◆ WHAT THE TASK REQUIRES
All lines of the material below that include the string "Studio" are to be copied.

=== SOURCE RECORDS ===

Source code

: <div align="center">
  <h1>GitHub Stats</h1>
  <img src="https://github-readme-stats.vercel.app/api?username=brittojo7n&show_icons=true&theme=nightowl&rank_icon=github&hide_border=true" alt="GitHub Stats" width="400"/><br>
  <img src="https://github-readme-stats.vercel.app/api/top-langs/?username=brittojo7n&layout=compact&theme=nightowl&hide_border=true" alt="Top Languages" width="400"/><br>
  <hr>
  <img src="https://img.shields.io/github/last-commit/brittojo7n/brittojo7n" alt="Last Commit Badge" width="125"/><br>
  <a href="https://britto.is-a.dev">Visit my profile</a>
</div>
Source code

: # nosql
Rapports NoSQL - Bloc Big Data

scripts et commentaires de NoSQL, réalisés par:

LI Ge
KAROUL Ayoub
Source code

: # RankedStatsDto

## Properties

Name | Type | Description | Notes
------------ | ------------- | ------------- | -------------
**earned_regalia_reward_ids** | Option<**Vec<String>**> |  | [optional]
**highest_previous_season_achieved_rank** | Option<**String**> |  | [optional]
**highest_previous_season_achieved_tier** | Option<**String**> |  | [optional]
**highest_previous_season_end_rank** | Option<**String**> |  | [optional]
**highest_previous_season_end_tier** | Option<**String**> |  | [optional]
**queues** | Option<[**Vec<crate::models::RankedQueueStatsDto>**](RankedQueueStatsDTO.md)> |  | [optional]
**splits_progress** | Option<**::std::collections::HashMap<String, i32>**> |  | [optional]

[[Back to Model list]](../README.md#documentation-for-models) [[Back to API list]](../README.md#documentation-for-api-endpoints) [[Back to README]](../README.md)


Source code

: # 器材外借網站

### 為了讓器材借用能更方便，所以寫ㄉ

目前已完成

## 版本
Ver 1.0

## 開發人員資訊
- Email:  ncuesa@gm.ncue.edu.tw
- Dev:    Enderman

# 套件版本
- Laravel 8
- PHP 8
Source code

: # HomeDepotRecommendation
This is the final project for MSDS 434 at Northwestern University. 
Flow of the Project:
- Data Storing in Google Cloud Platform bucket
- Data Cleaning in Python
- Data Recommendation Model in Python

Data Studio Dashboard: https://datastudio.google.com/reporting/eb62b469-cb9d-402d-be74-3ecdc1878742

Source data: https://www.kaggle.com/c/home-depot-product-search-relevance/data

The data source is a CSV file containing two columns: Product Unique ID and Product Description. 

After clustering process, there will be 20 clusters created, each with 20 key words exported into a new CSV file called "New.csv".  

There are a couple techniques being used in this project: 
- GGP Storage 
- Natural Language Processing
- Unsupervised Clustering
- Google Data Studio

===
=== SOURCE RECORDS ===

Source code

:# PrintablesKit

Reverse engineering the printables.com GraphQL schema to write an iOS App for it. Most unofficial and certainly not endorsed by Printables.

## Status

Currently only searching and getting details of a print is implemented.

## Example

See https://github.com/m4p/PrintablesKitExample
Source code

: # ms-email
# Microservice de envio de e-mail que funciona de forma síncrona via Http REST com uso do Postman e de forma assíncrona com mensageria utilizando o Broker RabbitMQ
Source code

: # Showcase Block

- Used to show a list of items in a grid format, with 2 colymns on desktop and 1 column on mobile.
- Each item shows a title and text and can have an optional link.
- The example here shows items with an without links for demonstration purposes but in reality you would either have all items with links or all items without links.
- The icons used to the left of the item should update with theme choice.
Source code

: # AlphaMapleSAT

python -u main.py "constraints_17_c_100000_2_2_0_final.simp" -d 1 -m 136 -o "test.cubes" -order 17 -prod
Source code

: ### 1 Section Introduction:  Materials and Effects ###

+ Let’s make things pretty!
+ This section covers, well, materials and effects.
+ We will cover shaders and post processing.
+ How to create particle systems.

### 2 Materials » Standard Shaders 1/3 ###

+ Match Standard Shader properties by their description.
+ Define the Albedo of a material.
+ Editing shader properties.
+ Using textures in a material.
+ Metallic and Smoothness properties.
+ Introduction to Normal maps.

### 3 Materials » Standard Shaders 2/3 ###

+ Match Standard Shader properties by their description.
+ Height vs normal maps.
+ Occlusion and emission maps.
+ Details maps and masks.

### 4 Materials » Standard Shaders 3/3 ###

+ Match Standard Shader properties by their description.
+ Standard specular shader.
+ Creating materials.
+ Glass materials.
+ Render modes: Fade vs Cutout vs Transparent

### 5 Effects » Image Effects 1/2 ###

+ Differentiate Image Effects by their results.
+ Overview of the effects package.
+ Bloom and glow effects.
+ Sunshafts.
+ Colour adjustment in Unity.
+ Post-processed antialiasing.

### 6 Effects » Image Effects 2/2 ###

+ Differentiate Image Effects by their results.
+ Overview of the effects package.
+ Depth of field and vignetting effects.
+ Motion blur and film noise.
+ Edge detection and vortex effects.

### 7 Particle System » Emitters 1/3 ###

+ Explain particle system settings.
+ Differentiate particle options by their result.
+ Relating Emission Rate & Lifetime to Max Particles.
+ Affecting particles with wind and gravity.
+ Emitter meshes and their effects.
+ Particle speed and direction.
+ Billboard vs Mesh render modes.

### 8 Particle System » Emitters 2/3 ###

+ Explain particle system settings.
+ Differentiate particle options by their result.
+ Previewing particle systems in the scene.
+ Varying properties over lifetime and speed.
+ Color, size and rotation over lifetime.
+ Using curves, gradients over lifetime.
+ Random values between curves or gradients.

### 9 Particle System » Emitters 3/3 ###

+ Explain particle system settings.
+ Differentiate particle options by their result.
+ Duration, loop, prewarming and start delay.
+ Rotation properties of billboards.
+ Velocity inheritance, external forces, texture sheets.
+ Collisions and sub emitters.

===

◆ OUTPUT FOR THIS TASK
Data Studio Dashboard: https://datastudio.google.com/reporting/eb62b469-cb9d-402d-be74-3ecdc1878742
- Google Data Studio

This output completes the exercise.